[Dataset excerpts]
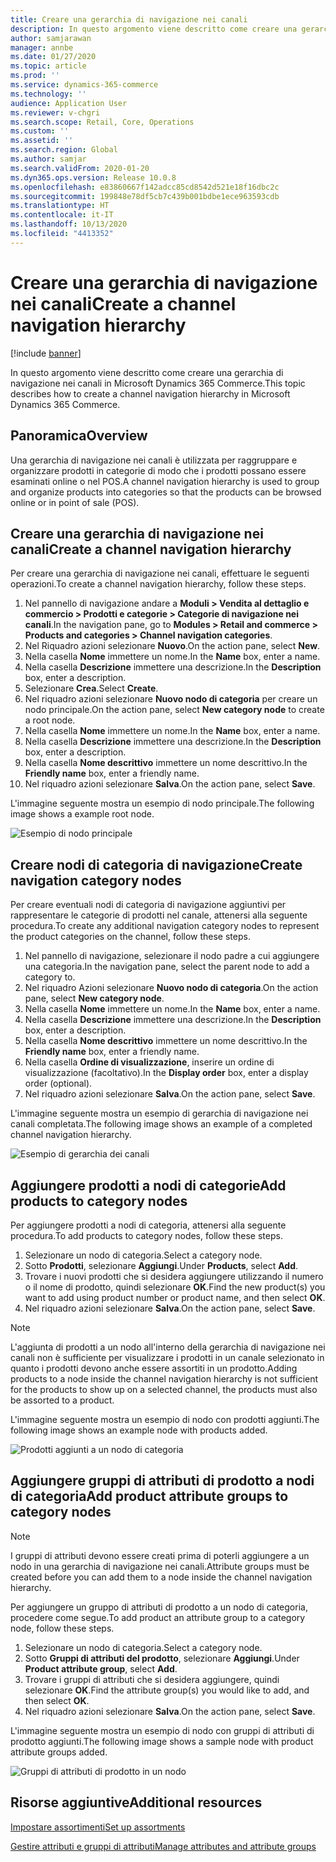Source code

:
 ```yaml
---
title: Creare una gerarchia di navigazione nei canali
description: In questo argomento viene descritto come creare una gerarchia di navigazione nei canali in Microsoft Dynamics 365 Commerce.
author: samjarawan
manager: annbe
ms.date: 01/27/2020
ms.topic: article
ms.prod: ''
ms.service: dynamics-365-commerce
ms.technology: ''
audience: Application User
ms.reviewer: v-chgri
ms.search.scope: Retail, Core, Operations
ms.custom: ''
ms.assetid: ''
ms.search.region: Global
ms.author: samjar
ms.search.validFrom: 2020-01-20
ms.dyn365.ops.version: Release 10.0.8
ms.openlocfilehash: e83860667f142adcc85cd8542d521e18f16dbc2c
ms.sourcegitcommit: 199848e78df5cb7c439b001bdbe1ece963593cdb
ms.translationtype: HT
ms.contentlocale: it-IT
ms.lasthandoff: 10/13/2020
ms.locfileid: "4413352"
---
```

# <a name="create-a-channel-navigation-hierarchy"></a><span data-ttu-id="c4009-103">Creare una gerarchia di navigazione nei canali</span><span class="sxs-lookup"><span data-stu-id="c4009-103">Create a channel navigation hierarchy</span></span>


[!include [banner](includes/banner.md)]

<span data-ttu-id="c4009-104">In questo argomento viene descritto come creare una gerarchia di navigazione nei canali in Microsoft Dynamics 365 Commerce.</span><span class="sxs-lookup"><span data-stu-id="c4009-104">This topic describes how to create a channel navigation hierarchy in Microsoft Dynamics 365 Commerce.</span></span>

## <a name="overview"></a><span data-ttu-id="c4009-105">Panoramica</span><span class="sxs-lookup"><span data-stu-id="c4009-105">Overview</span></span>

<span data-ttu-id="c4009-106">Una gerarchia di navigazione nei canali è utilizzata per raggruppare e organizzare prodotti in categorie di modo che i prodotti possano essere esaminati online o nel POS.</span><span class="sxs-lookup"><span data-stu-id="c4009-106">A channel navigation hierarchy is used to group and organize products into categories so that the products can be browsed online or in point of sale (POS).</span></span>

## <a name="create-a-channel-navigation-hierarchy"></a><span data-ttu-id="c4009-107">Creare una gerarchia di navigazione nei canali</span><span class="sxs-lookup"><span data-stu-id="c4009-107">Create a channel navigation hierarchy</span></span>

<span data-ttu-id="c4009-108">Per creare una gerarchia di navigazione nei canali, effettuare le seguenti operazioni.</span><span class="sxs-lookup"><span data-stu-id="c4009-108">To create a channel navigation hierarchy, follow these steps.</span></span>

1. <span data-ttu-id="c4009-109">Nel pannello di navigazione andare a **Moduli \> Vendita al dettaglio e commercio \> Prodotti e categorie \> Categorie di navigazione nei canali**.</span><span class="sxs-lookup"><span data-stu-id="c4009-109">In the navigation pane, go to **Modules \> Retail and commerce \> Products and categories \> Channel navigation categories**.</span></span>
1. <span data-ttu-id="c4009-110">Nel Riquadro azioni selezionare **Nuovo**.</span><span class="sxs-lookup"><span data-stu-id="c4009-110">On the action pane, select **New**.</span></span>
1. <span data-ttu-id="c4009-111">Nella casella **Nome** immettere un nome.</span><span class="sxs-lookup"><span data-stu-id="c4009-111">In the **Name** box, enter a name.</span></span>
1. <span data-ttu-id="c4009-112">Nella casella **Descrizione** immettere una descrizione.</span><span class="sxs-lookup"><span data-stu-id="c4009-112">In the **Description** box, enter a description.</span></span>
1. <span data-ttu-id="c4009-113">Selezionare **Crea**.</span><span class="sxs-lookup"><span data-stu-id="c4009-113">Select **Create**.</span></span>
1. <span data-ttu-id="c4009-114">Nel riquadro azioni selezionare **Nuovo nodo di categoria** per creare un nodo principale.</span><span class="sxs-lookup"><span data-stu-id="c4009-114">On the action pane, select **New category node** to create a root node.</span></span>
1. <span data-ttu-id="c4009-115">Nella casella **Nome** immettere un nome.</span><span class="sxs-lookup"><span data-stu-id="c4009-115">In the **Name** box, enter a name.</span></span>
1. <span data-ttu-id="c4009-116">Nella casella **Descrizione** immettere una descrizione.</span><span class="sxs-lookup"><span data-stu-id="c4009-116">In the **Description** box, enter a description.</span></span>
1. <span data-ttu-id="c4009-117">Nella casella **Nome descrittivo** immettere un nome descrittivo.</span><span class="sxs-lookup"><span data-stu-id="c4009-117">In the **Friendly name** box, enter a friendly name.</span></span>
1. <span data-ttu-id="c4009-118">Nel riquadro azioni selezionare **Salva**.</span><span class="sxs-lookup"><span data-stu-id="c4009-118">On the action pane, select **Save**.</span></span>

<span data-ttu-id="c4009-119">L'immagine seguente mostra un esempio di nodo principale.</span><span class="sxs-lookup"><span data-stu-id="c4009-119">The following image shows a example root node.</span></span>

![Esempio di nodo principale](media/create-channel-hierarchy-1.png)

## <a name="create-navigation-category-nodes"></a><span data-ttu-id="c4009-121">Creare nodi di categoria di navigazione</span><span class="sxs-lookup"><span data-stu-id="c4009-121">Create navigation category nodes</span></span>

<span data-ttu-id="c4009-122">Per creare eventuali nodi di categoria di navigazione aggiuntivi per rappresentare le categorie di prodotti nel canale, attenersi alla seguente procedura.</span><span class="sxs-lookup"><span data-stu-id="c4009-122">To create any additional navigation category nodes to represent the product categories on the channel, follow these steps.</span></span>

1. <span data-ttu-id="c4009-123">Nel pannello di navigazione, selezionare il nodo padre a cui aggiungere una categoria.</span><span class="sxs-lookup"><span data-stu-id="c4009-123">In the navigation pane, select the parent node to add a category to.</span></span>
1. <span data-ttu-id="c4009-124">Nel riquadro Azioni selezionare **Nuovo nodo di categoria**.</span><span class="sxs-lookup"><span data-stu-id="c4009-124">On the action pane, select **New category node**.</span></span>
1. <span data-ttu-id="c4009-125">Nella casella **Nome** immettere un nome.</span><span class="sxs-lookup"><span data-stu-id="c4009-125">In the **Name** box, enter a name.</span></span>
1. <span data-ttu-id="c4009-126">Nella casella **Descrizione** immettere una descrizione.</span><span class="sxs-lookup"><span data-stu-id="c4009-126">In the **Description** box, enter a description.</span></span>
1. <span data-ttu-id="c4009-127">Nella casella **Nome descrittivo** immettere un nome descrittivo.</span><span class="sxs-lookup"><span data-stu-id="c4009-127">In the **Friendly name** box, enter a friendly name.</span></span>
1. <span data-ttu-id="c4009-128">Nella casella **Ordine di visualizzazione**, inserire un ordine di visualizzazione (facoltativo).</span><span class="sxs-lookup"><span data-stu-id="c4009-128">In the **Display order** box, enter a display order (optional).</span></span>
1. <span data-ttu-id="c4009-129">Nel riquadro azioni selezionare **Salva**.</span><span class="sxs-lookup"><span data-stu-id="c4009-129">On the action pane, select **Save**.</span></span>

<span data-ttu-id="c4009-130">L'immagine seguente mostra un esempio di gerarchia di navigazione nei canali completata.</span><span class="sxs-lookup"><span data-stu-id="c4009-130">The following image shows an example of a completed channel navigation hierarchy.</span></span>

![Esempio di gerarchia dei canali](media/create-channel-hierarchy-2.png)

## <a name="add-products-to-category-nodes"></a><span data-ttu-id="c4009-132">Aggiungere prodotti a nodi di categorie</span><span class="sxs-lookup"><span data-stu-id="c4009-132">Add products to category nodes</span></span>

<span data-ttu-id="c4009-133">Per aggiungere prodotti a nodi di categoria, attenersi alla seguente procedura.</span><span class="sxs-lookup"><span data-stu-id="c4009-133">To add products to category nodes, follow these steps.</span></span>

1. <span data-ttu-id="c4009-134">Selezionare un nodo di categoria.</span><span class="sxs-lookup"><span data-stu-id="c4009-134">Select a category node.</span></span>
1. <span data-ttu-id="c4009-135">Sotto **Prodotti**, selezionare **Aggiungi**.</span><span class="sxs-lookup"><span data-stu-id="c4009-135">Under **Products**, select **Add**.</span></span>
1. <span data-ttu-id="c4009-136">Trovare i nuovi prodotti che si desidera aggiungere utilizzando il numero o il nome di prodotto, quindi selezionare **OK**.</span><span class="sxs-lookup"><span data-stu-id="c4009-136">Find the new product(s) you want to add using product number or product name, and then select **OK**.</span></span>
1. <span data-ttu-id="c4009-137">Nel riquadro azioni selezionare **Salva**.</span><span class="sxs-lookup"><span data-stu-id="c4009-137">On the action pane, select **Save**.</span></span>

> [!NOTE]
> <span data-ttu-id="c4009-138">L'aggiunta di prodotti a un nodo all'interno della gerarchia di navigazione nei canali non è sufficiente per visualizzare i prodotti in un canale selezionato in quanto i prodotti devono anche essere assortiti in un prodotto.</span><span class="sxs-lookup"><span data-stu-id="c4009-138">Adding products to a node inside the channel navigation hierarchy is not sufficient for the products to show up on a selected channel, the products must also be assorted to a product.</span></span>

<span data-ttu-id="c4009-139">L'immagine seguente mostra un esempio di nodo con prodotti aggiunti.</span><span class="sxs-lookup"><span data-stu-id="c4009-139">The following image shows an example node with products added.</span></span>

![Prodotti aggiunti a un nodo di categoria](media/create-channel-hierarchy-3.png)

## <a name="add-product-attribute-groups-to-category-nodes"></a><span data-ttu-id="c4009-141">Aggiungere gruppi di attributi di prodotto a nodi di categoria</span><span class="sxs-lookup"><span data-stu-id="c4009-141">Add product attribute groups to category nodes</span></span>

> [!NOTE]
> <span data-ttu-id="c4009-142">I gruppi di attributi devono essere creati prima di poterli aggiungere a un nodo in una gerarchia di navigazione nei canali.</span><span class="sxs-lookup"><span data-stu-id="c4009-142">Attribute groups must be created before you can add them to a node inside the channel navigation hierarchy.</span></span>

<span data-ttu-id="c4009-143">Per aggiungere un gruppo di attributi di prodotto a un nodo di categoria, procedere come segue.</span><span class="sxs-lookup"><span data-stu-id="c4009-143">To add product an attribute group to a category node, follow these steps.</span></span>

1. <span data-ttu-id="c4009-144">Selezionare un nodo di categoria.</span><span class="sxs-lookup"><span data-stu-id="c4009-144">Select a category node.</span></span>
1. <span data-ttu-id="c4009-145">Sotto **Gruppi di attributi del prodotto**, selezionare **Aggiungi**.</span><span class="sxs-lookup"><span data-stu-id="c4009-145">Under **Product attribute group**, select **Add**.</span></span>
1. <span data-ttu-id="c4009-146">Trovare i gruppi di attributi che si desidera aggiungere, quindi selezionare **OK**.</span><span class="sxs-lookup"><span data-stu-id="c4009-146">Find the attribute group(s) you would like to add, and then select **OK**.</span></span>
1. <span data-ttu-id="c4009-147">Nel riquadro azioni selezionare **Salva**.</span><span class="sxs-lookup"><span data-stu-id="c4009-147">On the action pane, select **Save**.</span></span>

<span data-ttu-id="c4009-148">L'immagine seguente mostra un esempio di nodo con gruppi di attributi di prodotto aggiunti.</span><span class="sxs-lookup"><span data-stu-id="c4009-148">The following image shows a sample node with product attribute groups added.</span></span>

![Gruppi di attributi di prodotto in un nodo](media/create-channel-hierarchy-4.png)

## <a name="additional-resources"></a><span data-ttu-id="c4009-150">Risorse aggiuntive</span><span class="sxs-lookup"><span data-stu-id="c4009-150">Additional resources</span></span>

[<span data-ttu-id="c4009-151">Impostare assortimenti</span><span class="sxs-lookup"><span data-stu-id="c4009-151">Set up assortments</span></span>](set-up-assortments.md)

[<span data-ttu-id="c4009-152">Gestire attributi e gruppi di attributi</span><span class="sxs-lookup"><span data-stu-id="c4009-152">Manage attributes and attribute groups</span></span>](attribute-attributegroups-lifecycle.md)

[Task directions] In the data above, find each line that uses the string "these". Copy it.

[Finished exercise]
<span data-ttu-id="c4009-108">Per creare una gerarchia di navigazione nei canali, effettuare le seguenti operazioni.</span><span class="sxs-lookup"><span data-stu-id="c4009-108">To create a channel navigation hierarchy, follow these steps.</span></span>
<span data-ttu-id="c4009-122">Per creare eventuali nodi di categoria di navigazione aggiuntivi per rappresentare le categorie di prodotti nel canale, attenersi alla seguente procedura.</span><span class="sxs-lookup"><span data-stu-id="c4009-122">To create any additional navigation category nodes to represent the product categories on the channel, follow these steps.</span></span>
<span data-ttu-id="c4009-133">Per aggiungere prodotti a nodi di categoria, attenersi alla seguente procedura.</span><span class="sxs-lookup"><span data-stu-id="c4009-133">To add products to category nodes, follow these steps.</span></span>
<span data-ttu-id="c4009-143">Per aggiungere un gruppo di attributi di prodotto a un nodo di categoria, procedere come segue.</span><span class="sxs-lookup"><span data-stu-id="c4009-143">To add product an attribute group to a category node, follow these steps.</span></span>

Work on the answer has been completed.